As for Pierrot Lunaire, the text and the music do not truly connect. When reading the poems, a giggle is elicited, a feeling of amusement bubbling up. On the surface the text is about a silly clown, and that is all it may be. However, Schoenberg takes it a step further and composes pieces to accompany the text that make it sound like Pierrot is not all quite mentally there. It makes the audience feel a great amount of discomfort, not only with the music itself, but the disparity between the music and text.
A possible reason that people might have been behind Schoenberg is because, unlike other art forms, there does not have to be a meaning behind the composition. It is the purest form of art. Therefore, even if the music is very unpleasing to the ear, it is still music, and does not need an excuse for why it was written like that.
Gertrude Stein’s “A Long Dress,” from the “Objects” section of Tender Buttons. While reading any sort of poem written by Stein, I always finish confused and frustrated. While this selection from Tender Buttons does not make any more sense, there is one aspect of this particular poem that I am able to recognize–word play. It’s the kind of word play that makes you chuckle to yourself, as, compared to her other works, Stein usually does not use this kind of mechanism. There are two instances where she uses word play–one about “current” and one about “A line.” The poem starts with Stein asking “what is the current that…” in one clause after the other, until the actual sentence ends. She responds with “What is the wind,” connecting that wind can have current. The poem then ends with what “A line…” does. In this case, it is not what the line does, but rather what it connects to–the long dress. The final line, “A line just distinguishes it,” could be talking about two things: one being the hem of the dress written, or of the type of dress it is being distinguished as–an A-line dress. Although this is clever writing that I was able to grasp on a bit easier, it still leaves us questioning what the true meaning of this piece is, if there even is one.
Man Ray’s Indestructible Object is a classic example of one of the types of
DADA art forms, known as readymades. It is quite easy to tell that this is readymade, as it looks like someone just put a picture of an eye on a metronome. This does go along with the idea of the DADA manifesto in the idea that “Every pictorial or plastic work is unnecessary…”, as these pieces would be displayed, only for them to be later destroyed by the person who created them. It is just a piece of art–it has no meaning, therefore has no value, and can be destroyed without any consequences or lingering emotional attachment. However, creating these things suggests that the art does matter, or has some meaning–if people were saying that art is meaningless, they wouldn’t even create the art in the first place, because that is how meaningless it would be. Creating art that doesn’t have a meaning still suggests that the art has a meaning–the idea that art has no meaning. It is this endless circle of contradiction.

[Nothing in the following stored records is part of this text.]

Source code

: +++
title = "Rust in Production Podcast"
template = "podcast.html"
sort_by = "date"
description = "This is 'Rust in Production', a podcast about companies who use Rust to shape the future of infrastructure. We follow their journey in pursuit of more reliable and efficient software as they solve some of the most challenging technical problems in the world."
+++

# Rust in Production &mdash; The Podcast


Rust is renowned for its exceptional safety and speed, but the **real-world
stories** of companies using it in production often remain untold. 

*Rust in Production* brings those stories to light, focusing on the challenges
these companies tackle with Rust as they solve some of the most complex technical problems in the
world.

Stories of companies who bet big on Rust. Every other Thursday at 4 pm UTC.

Still, it is understandable what the movement is trying to aim for. I see it as a statement of focusing less on the ideal, and more on reality. Perhaps they are full of disillusionment in the world, and wanted people to fix the world around them. But then again, that could just be me not understanding the complex yet simple concept of Dadaism, something that to this day people still do not understand.
Out of everything in Special Collections, there was nothing else that I was drawn to as much as these manuscripts by George Crumb. It is easy to tell from the manuscripts that his work was avant-garde, but you can also tell by listening to the pieces being played. The pieces that I looked at were Crumb’s Prophecies of Nostradamus and Agnus Dei.
What is quite intriguing about Prophecies of Nostradamus is unless you are some sort of musical genius, if you were to listen to the piece without looking at the sheet music, you would have absolutely no clue what the time signature is (13/4 then 11/4 in fact), and completely lose track of the idea of what constitutes one beat. I feel that this was one of Crumb’s main objectives–to confuse others and get them thinking about what music is supposed to sound like. I can see why he would call this the title that it is, as Nostradamus is most famous for prophecies about disaster, and this piece definitely sounds like the world is about to end, with his use of constant secondary dominants and forte dynamics.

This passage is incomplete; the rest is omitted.